Dass die Spitze angebrochen war, haben wir indes erst gemerkt, als sie auf dem Weg zum Auto ganz abbrach. Doch mein handwerklich begabter Mann löste das Problem mit einer Spitzen-OP: Mit einem implantierten Schaschlickspieß verband er wieder, was zusammengehörte, und bei der Gelegenheit passte er die Christbaumspitze auch gleich an.

Blut floss dabei nicht, sondern nur ein bisschen Harz, Der Bruch verheilt gut, auch ohne Gips, und der Baum erholte sich schnell. Vielleicht auch, weil ihm sein neuer Schmuck gefällt. Die Operationsstelle ist aus der Distanz überhaupt nnicht zu sehen. Und dafür, dass niemand ihm zu nahe rückt, sorgen die spitzen Nadeln. Denn wie gesagt, die Stechfichte trägt ihren Namen zu recht.

Eine gute Verbindung

Für manche haben die Raunächte bereits am 21. Dezember begonnen, für andere erst in der Nacht vom Heiligen Abend zum ersten Weihnachtsfeiertag. Dass Anfang und Ende der Raunächte mit den christlichen Feiertagen der Geburt und Erscheinung des Herrn – Epiphanias oder Fest der Heiligen drei Könige am 6. Januar – zusammenfallen, ist natürlich kein Zufall. Denn Weihnachten ist keine christliche Erfindung: Feste um die Zeit der Wintersonnenwende gab es schon lange bevor Jesus‘ Geburt gefeiert wurde. Die römischen Saturnalien zum Beispiel oder das germanische Julfest. Das Christentum hat einfach „heidnische“ Bräuche „adoptiert“ und für seine Zwecke genutzt. Das wäre – nebenbei bemerkt – ja nicht schlimm, im Gegenteil. Doch leider haben die christlichen Eroberer und Kirchenoberen – und hier ist die männliche Form angebracht, weil es ausschließlich Männer waren – die vorchristlichen Bräuche dann meist als Aberglauben verdammt und die Menschen, deren Ideen sie übernommen haben, verfolgt und oft ermordet. Aber das ist ein anderes Thema.
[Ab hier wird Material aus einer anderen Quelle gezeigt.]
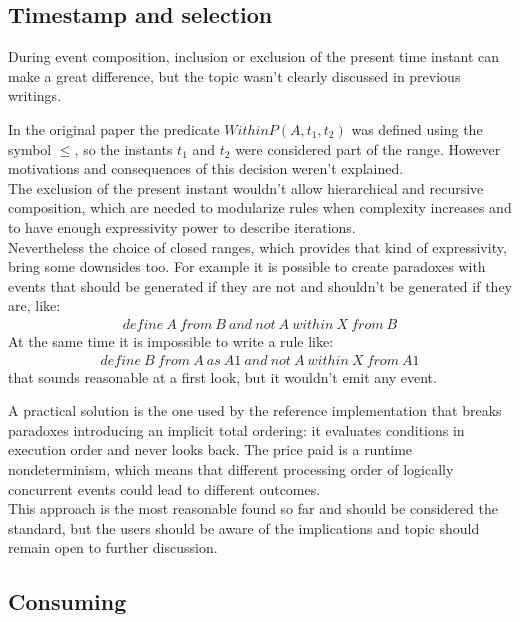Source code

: \subsection{Timestamp and selection}
During event composition, inclusion or exclusion of the present time instant can make a great difference, but the topic wasn't clearly discussed in previous writings.

In the original paper the predicate $WithinP(A, t_1, t_2)$ was defined using the symbol $\le$, so the instants $t_1$ and $t_2$ were considered part of the range. However motivations and consequences of this decision weren't explained.\\
The exclusion of the present instant wouldn't allow hierarchical and recursive composition, which are needed to modularize rules when complexity increases and to have enough expressivity power to describe iterations.\\
Nevertheless the choice of closed ranges, which provides that kind of expressivity, bring some downsides too. For example it is possible to create paradoxes with events that should be generated if they are not and shouldn't be generated if they are, like:
\begin{align*}
define\ A\ from\ B\ and\ not\ A\ within\ X\ from\ B
\end{align*}
At the same time it is impossible to write a rule like:
\begin{align*}
define\ B\ from\ A\ as\ A1\ and\ not\ A\ within\ X\ from\ A1
\end{align*}
that sounds reasonable at a first look, but it wouldn't emit any event.

A practical solution is the one used by the reference implementation that breaks paradoxes introducing an implicit total ordering: it evaluates conditions in execution order and never looks back. The price paid is a runtime nondeterminism, which means that different processing order of logically concurrent events could lead to different outcomes.\\
This approach is the most reasonable found so far and should be considered the standard, but the users should be aware of the implications and topic should remain open to further discussion.

\subsection{Consuming}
Magische Raunacht, fotografiert von Foe Rodens in Norwegen. Dieses und andere tolle Fotos von Foe Rodens können unter  https://www.pictrs.com/foerodens/img/eqjxuj gekauft werden*

Die zwölf Raunächte erhielten auf dem Konzil von Tours im Jahr 567 den kirchlichen Segen: Sie wurden laut Wikipedia als sogenannte Dodekahemeron ins offizielle Kirchenjahr eingeführt (https://de.wikipedia.org/wiki/Hochneujahr). Eine Deutung des Namens weist jedoch auf den vorchristlichen Ursprung hin. So leitet Duden online die Herkunft von rau – haarig (mittelhochdeutsch ruch) ab: „in Anspielung auf mit Fell bekleidete Dämonen, die besonders in diesen Nächten ihr Unwesen treiben“ (https://www.duden.de/rechtschreibung/Raunaechte). Nach Kluges „Etymologischem Wörterbuch der deutschen Sprache“ war dagegen „das traditionelle Beräuchern der Ställe mit Weihrauch durch den Priester oder den Hofbauern“ (https://de.wikipedia.org/wiki/Rauhnacht#cite_ref-4) namensgebend.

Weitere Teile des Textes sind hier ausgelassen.